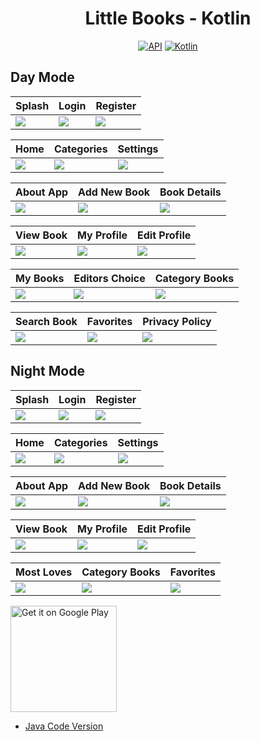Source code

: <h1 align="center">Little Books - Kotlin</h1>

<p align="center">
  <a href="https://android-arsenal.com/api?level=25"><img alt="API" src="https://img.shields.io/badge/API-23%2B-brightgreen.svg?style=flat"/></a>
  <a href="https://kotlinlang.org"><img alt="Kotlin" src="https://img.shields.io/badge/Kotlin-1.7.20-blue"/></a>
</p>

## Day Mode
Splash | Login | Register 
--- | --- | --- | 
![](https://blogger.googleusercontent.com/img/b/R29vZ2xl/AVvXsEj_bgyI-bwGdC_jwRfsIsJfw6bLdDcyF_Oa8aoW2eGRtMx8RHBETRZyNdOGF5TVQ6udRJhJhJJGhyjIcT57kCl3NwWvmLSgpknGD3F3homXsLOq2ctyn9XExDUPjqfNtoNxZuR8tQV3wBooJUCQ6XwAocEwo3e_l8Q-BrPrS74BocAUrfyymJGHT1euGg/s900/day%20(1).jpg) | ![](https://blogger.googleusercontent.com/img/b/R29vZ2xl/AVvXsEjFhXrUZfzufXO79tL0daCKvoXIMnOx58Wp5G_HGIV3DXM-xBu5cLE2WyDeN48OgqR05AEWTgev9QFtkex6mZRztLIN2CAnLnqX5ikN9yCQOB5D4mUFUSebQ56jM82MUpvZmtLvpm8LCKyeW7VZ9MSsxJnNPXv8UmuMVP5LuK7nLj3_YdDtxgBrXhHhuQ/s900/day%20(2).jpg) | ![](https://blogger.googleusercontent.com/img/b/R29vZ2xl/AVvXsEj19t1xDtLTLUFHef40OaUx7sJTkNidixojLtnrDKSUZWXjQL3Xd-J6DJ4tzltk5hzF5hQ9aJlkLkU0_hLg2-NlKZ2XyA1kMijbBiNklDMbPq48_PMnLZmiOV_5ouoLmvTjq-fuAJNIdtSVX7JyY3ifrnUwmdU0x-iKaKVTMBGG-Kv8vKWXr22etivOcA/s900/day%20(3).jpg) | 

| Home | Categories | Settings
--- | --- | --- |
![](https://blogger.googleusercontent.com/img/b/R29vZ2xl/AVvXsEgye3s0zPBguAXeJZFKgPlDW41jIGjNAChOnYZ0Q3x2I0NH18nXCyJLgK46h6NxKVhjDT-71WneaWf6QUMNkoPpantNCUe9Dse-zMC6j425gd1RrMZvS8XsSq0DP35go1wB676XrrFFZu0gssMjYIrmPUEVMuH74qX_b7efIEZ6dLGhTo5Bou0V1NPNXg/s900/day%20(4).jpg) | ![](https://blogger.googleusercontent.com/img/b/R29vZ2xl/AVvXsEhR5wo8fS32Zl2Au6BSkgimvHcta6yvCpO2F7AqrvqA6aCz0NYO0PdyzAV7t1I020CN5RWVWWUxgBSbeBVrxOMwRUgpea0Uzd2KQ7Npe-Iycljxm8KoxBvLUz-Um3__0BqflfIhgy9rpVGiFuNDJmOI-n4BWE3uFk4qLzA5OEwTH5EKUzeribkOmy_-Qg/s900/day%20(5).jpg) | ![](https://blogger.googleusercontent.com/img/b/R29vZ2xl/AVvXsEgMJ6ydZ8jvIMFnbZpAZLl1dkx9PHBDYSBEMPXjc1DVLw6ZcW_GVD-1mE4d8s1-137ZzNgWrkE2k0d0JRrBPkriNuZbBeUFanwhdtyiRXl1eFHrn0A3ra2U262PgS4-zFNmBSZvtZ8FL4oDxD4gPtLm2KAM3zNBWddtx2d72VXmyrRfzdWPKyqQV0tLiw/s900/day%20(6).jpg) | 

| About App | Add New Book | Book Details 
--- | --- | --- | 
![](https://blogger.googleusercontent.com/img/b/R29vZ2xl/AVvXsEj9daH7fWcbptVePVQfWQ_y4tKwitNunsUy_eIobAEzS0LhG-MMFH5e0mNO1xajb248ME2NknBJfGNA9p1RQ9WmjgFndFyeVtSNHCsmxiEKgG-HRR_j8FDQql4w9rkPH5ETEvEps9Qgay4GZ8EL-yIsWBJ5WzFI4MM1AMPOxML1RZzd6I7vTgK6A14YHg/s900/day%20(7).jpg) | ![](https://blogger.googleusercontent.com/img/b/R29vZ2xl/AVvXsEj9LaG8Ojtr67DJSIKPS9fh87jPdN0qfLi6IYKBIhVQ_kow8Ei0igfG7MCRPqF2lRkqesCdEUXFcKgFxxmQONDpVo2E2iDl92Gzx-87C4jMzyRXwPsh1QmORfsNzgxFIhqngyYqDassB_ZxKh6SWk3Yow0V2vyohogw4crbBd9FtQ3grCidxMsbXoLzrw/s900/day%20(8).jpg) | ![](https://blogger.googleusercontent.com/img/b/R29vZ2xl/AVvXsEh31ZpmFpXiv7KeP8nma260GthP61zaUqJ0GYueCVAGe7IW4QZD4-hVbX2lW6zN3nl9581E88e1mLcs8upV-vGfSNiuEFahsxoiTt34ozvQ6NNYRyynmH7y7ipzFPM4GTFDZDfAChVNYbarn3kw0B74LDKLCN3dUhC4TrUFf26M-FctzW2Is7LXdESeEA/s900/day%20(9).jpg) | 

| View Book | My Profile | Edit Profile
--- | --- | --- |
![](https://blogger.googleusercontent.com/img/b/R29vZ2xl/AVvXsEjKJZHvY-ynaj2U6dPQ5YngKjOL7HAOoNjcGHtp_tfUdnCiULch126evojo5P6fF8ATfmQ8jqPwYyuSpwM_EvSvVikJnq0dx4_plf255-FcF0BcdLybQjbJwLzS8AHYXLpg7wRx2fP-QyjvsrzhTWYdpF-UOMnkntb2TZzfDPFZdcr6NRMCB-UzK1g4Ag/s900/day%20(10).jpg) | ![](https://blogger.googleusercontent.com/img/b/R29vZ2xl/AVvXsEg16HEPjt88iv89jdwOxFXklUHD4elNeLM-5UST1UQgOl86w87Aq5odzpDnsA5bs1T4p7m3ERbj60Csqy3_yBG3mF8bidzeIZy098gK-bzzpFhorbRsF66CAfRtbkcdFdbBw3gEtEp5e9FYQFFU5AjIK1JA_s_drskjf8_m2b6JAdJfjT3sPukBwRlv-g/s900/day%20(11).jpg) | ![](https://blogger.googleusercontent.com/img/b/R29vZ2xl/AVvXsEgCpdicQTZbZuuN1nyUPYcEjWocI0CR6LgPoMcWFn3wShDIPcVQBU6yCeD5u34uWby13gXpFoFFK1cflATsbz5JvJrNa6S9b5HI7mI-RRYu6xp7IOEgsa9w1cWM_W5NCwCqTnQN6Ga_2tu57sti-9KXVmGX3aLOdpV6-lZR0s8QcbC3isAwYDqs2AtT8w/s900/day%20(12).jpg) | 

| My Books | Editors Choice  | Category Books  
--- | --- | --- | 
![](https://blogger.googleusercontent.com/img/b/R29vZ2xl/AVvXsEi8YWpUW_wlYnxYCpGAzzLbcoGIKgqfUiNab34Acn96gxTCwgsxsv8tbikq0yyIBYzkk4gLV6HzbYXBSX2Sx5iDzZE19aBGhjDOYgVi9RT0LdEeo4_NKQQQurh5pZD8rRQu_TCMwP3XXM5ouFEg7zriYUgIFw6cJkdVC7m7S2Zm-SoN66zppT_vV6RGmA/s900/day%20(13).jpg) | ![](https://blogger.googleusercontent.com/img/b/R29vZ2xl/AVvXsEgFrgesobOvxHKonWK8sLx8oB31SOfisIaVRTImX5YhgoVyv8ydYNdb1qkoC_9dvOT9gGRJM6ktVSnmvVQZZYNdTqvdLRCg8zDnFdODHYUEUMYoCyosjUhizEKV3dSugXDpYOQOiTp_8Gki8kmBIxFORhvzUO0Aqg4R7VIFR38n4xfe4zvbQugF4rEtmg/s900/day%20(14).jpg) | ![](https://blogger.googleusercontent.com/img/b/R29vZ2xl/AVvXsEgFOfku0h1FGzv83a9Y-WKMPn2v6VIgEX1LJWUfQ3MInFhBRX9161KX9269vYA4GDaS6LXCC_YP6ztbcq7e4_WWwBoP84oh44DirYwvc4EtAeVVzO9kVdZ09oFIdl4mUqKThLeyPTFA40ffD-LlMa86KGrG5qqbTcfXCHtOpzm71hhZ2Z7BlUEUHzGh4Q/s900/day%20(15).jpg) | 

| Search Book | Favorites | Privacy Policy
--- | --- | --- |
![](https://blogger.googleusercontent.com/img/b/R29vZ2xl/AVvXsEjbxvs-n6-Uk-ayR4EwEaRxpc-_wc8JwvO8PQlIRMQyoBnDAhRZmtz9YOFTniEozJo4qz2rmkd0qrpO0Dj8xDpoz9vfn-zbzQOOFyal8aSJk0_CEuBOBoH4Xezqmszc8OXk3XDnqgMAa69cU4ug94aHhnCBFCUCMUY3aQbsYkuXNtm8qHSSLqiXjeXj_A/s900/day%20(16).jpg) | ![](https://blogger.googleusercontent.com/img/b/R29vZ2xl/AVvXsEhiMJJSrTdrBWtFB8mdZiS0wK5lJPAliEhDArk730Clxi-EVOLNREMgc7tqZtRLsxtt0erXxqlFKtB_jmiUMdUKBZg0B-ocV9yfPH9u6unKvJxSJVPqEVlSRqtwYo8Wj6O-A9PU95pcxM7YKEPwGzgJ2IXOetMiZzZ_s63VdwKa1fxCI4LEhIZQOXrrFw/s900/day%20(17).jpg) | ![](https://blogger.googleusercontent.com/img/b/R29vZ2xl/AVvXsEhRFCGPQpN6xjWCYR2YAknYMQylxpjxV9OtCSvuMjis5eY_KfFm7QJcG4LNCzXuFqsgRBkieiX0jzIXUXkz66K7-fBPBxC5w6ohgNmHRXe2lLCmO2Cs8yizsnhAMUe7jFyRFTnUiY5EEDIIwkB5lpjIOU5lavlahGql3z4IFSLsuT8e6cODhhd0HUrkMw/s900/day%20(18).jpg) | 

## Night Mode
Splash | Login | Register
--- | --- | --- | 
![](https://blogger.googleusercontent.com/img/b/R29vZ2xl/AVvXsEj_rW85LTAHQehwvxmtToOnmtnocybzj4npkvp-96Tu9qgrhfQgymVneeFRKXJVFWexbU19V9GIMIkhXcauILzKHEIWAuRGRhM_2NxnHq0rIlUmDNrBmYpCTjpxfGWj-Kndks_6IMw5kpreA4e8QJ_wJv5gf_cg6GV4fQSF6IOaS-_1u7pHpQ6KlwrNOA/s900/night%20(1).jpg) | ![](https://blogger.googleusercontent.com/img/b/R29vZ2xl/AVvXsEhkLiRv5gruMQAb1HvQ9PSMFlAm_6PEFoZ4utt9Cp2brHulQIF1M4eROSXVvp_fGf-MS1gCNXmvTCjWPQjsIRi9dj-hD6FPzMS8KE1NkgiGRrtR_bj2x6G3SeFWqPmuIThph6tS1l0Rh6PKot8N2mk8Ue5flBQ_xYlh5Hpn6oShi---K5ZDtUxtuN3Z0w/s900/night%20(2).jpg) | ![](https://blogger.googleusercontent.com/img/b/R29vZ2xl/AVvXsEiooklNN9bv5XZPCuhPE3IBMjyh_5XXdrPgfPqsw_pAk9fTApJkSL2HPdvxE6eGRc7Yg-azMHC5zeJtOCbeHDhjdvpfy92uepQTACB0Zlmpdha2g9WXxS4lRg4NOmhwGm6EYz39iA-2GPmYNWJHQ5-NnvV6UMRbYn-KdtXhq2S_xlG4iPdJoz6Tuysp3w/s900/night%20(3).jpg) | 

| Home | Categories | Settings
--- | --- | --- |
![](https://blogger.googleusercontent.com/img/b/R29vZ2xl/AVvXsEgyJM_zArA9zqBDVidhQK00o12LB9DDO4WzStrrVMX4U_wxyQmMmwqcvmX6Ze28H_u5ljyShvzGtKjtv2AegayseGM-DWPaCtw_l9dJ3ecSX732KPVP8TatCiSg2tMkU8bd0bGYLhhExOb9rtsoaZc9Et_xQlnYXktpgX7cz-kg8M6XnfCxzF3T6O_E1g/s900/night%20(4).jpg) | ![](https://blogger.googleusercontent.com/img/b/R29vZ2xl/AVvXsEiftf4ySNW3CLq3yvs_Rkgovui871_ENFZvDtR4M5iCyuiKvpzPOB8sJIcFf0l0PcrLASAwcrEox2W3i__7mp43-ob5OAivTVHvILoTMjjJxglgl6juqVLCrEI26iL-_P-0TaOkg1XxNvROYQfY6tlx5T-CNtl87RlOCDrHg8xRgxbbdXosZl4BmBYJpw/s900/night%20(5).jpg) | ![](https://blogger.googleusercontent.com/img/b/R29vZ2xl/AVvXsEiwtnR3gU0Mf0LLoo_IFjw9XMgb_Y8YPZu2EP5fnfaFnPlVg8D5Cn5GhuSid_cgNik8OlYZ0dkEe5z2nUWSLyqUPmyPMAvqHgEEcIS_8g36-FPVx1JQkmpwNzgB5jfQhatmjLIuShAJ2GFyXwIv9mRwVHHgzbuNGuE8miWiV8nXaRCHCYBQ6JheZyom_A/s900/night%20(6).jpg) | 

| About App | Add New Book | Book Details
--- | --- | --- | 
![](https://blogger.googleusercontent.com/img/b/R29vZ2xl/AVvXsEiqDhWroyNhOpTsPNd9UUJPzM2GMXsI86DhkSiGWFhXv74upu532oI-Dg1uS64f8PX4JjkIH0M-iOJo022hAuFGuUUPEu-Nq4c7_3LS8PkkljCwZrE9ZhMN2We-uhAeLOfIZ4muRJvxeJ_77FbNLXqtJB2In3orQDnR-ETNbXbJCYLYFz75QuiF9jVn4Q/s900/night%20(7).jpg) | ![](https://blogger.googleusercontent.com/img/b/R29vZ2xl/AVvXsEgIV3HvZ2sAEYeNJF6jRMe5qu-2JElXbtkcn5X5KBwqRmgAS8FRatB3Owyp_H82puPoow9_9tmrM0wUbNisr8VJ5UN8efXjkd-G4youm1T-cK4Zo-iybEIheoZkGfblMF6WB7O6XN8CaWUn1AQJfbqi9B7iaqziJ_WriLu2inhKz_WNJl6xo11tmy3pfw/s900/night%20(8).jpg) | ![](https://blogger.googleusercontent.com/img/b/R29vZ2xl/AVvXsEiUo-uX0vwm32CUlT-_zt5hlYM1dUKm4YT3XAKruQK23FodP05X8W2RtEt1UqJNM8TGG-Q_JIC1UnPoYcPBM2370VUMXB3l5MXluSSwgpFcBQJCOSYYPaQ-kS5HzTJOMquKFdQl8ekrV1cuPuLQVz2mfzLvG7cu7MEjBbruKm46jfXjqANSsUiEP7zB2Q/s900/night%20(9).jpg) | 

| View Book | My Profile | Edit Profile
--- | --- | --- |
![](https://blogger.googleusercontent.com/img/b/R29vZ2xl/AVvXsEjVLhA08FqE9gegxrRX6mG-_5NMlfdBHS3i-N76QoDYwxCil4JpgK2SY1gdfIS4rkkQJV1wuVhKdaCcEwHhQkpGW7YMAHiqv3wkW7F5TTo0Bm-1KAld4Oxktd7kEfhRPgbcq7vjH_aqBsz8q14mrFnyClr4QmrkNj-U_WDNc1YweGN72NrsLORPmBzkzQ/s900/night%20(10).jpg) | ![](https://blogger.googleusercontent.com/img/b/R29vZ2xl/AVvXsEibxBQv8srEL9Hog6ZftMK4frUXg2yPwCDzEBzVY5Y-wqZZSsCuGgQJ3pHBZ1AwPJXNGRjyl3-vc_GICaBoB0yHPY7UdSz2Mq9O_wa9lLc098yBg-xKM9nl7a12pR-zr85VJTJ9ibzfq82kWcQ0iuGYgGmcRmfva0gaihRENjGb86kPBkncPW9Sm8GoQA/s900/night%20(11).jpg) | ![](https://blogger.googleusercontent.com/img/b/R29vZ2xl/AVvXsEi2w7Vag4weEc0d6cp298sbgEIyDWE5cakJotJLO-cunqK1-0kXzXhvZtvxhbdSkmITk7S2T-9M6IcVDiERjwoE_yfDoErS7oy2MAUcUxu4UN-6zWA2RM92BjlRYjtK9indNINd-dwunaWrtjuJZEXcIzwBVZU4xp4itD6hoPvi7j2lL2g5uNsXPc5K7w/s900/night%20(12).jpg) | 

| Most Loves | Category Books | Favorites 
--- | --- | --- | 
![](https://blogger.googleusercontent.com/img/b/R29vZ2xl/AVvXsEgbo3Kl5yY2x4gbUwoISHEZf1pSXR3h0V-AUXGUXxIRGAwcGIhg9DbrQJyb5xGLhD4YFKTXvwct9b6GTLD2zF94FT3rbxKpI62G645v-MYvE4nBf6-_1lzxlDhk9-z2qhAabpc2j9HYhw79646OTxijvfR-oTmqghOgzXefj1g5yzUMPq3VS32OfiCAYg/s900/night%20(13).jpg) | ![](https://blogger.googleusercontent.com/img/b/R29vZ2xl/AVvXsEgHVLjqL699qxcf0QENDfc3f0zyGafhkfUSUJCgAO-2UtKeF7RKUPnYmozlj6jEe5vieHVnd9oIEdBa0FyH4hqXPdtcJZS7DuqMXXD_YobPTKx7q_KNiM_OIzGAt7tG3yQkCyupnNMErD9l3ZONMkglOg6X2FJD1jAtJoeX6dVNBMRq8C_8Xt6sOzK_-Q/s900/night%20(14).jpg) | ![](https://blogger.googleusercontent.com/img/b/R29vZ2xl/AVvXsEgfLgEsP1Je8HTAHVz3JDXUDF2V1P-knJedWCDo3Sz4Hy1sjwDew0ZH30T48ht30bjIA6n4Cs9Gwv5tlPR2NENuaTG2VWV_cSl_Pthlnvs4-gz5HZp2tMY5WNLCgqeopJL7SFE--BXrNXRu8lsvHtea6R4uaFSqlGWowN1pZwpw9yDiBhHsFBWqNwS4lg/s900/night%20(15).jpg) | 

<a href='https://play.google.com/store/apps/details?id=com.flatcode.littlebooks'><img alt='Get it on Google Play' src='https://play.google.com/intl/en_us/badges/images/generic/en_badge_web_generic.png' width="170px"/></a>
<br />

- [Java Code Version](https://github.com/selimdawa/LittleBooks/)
- - - - - - -
PROBLEM TO WORK ON: Line by line, check the data above for the word "Kotlin" and state how many lines contain it. Give only the number.

ANSWER BOX: 2